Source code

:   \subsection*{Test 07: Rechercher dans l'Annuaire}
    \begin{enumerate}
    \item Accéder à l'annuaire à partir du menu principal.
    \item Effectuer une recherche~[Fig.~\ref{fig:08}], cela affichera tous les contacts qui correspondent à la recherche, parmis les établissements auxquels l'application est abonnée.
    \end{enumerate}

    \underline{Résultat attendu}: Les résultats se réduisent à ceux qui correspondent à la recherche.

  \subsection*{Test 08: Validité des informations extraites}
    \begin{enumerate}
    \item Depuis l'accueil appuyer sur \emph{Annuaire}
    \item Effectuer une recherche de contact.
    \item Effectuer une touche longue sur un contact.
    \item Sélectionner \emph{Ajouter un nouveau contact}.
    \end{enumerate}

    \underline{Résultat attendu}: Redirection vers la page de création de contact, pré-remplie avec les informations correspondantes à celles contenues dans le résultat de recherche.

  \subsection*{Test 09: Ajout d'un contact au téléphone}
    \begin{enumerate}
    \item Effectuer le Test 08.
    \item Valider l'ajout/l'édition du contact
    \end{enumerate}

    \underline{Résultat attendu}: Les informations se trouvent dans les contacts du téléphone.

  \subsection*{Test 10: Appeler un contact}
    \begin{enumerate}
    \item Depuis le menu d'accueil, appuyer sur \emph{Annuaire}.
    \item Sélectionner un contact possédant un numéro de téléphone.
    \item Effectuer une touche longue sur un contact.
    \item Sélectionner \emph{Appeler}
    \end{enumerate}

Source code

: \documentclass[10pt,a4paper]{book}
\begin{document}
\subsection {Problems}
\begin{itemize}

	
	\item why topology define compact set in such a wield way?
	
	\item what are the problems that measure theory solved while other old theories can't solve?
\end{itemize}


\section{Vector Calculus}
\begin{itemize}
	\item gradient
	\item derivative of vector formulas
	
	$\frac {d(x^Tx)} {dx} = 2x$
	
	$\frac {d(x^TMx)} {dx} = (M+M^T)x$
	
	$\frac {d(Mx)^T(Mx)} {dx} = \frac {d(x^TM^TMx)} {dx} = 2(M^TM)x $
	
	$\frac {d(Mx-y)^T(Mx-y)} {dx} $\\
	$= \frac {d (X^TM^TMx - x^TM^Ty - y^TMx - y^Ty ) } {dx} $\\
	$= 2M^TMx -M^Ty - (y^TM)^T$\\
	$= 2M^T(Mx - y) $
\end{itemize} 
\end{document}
--*--
Could you write out, exactly, each line of the data above from the one containing "of vector formulas" through the last, including both?

## [Task output]
	\item derivative of vector formulas
	
	$\frac {d(x^Tx)} {dx} = 2x$
	
	$\frac {d(x^TMx)} {dx} = (M+M^T)x$
	
	$\frac {d(Mx)^T(Mx)} {dx} = \frac {d(x^TM^TMx)} {dx} = 2(M^TM)x $
	
	$\frac {d(Mx-y)^T(Mx-y)} {dx} $\\
	$= \frac {d (X^TM^TMx - x^TM^Ty - y^TMx - y^Ty ) } {dx} $\\
	$= 2M^TMx -M^Ty - (y^TM)^T$\\
	$= 2M^T(Mx - y) $
\end{itemize} 
\end{document}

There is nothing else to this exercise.